There was no democratic paradise before Citizens United. Corporations and the super-rich had much greater political power than the average person prior to 2010. Think of the failed efforts to hold banking corporations accountable for making risky loans and misrepresenting the quality of loans that led to the 2007-09 Great Recession, the ongoing decades-long failure to convert to renewable energy sources to ensure a livable world in the face of political pressure from fossil fuel corporations, and the never-ending quest to counter the power of insurance corporations opposed to creating an affordable, comprehensive and universal health care system.

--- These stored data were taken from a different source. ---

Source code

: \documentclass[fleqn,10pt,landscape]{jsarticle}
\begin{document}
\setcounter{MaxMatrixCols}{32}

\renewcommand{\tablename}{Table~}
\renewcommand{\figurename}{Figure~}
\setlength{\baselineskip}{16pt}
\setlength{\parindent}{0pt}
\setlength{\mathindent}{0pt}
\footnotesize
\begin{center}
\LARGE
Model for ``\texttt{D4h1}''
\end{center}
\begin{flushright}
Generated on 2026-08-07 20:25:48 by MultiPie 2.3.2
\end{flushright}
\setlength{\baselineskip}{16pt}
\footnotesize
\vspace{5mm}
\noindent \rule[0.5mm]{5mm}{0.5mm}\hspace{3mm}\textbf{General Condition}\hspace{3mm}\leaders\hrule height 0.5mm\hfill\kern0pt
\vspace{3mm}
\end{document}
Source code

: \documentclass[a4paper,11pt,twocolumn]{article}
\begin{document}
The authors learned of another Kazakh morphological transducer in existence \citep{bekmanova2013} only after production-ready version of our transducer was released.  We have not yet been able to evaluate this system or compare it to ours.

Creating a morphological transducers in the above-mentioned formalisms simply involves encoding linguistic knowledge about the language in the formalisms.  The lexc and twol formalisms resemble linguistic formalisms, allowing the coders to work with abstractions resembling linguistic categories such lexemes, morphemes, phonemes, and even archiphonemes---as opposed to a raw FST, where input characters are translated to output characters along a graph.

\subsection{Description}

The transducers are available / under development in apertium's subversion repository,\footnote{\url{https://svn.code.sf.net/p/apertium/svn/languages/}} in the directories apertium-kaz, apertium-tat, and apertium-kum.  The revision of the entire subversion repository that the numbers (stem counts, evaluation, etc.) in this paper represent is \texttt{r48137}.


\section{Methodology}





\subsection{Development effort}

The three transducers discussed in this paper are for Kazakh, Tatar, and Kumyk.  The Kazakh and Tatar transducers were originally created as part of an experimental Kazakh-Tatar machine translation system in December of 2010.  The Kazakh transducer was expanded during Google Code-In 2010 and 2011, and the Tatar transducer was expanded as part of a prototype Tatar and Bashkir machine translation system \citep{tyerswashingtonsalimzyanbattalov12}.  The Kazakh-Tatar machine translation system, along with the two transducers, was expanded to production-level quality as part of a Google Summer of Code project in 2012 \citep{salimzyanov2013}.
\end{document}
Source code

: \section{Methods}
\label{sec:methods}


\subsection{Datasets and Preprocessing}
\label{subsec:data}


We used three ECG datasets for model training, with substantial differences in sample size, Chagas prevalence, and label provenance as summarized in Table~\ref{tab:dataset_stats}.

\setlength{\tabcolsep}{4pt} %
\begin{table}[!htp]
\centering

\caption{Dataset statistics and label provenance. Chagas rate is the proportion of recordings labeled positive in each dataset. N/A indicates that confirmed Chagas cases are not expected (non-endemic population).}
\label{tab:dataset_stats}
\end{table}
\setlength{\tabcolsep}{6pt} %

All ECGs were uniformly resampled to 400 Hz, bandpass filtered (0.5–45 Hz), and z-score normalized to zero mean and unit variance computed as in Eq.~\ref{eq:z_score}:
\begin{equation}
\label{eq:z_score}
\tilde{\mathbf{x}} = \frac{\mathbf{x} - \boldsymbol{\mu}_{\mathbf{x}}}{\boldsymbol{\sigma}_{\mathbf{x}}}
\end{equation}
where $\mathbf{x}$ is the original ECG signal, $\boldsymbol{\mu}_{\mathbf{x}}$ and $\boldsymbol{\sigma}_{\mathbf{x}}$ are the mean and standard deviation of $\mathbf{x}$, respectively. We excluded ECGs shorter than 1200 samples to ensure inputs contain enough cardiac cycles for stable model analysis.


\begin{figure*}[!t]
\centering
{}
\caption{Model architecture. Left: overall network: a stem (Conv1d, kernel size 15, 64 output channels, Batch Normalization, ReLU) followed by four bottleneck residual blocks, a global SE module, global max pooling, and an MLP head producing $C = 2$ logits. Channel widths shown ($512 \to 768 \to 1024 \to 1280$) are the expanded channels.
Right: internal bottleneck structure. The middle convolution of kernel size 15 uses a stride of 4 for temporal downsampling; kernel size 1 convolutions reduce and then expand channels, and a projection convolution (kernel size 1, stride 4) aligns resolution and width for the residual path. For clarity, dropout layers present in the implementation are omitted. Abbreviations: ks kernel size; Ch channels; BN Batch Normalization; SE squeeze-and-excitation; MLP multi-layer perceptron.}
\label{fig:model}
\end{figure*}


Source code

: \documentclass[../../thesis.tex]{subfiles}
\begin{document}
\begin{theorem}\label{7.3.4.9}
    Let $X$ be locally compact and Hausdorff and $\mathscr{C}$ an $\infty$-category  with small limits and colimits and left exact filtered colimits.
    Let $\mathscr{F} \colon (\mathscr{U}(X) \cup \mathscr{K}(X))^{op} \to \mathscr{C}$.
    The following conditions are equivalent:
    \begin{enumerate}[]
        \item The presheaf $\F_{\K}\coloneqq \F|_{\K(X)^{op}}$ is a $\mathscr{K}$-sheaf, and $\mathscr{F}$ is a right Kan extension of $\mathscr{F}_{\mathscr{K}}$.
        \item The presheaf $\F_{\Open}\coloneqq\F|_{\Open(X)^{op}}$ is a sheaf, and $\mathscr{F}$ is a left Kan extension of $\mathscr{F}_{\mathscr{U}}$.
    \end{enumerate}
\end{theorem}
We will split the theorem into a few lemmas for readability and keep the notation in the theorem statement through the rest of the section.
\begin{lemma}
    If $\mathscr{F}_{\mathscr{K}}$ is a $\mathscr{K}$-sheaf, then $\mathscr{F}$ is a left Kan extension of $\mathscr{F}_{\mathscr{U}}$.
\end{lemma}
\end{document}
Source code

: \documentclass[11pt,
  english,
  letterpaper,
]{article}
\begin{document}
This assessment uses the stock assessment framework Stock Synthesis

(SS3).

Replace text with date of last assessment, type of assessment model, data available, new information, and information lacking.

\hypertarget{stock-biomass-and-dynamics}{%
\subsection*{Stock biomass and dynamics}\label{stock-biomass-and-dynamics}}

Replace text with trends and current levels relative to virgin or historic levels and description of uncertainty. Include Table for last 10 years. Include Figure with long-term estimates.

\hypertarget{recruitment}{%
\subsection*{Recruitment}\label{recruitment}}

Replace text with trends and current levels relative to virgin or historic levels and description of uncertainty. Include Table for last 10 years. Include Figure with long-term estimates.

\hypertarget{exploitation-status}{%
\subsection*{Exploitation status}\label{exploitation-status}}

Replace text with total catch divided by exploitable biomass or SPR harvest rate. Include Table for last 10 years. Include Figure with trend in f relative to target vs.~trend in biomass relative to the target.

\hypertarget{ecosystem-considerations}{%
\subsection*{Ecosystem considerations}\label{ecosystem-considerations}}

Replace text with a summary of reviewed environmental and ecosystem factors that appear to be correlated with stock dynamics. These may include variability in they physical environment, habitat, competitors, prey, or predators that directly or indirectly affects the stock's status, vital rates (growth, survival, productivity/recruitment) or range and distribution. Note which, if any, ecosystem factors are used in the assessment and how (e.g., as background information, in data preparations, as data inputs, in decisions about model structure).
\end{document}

Money as free speech means those with most money have the most political influence and those with little money have the least influence. Citizens United only reduced some of the legal hurdles for the super wealthy and corporate entities to gain greater political influence.

Citizens United expanded only one corporate constitutional right – the corporate constitutional right to spend/invest money in elections. There are numerous other never-intended Court-granted rights to corporations that continue to threaten the health, safety, welfare and self-rule of people and communities. These include the First Amendment right not to speak, Fourth Amendment search and seizure, Fifth Amendment takings and 14th Amendment due process and equal protection rights.

Corporations are not mentioned in the U.S. Constitution. While imperfect on many other issues, the Founders understood that corporate entities were artificial legal creations of the state and needed to be publicly defined and controlled, originally at the state level. They were meant to be tools of We the People and our elected representatives to provide goods and services.

As the Ohio Supreme Court stated in a case dissolving a corporation for violating the terms of its charter, “The time has not yet arrived when the created is greater than their creator.”